(Document images with source code)
'''
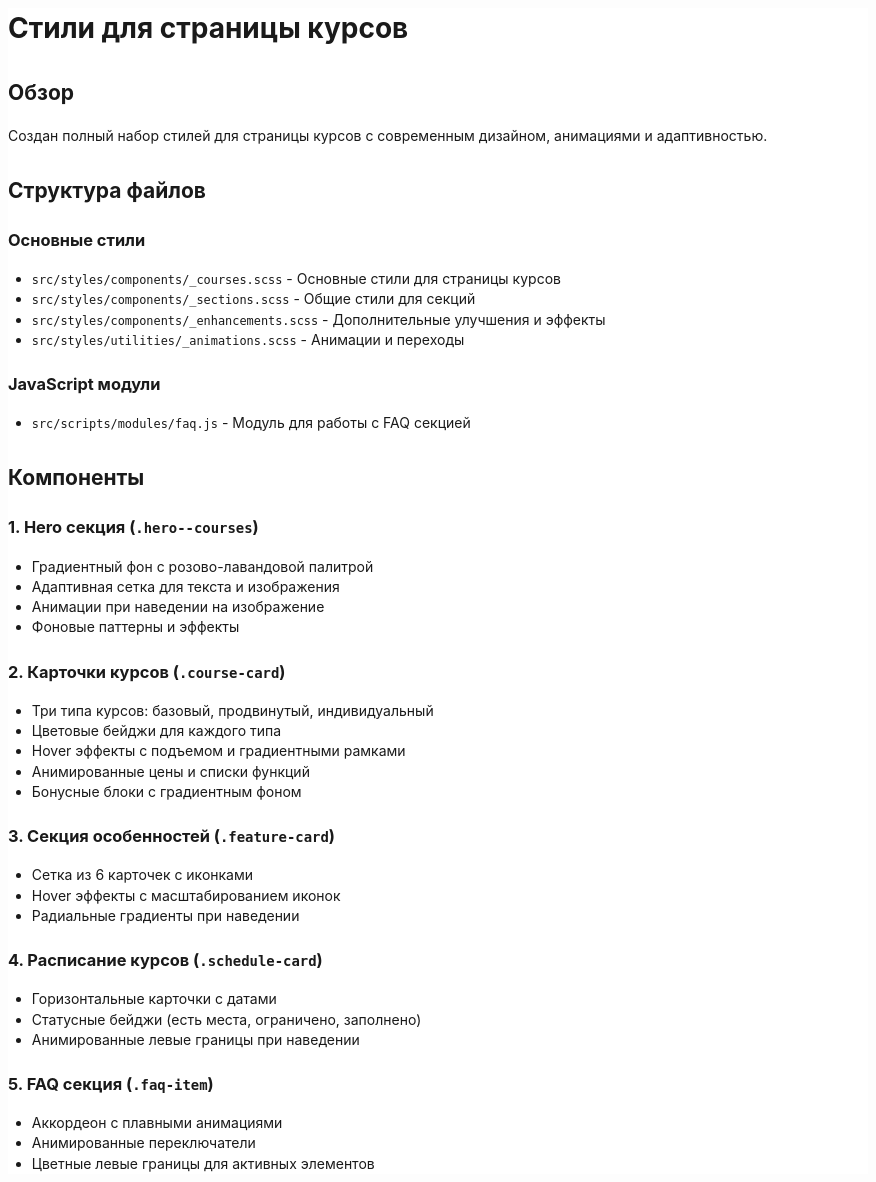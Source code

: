 # Стили для страницы курсов

## Обзор

Создан полный набор стилей для страницы курсов с современным дизайном, анимациями и адаптивностью.

## Структура файлов

### Основные стили
- `src/styles/components/_courses.scss` - Основные стили для страницы курсов
- `src/styles/components/_sections.scss` - Общие стили для секций
- `src/styles/components/_enhancements.scss` - Дополнительные улучшения и эффекты
- `src/styles/utilities/_animations.scss` - Анимации и переходы

### JavaScript модули
- `src/scripts/modules/faq.js` - Модуль для работы с FAQ секцией

## Компоненты

### 1. Hero секция (`.hero--courses`)
- Градиентный фон с розово-лавандовой палитрой
- Адаптивная сетка для текста и изображения
- Анимации при наведении на изображение
- Фоновые паттерны и эффекты

### 2. Карточки курсов (`.course-card`)
- Три типа курсов: базовый, продвинутый, индивидуальный
- Цветовые бейджи для каждого типа
- Hover эффекты с подъемом и градиентными рамками
- Анимированные цены и списки функций
- Бонусные блоки с градиентным фоном

### 3. Секция особенностей (`.feature-card`)
- Сетка из 6 карточек с иконками
- Hover эффекты с масштабированием иконок
- Радиальные градиенты при наведении

### 4. Расписание курсов (`.schedule-card`)
- Горизонтальные карточки с датами
- Статусные бейджи (есть места, ограничено, заполнено)
- Анимированные левые границы при наведении

### 5. FAQ секция (`.faq-item`)
- Аккордеон с плавными анимациями
- Анимированные переключатели
- Цветные левые границы для активных элементов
'''
A complete answer gives every line of the records holding "курсов".

_TASK RESULT_:
: # Стили для страницы курсов
Создан полный набор стилей для страницы курсов с современным дизайном, анимациями и адаптивностью.
- `src/styles/components/_courses.scss` - Основные стили для страницы курсов
### 2. Карточки курсов (`.course-card`)
- Три типа курсов: базовый, продвинутый, индивидуальный
### 4. Расписание курсов (`.schedule-card`)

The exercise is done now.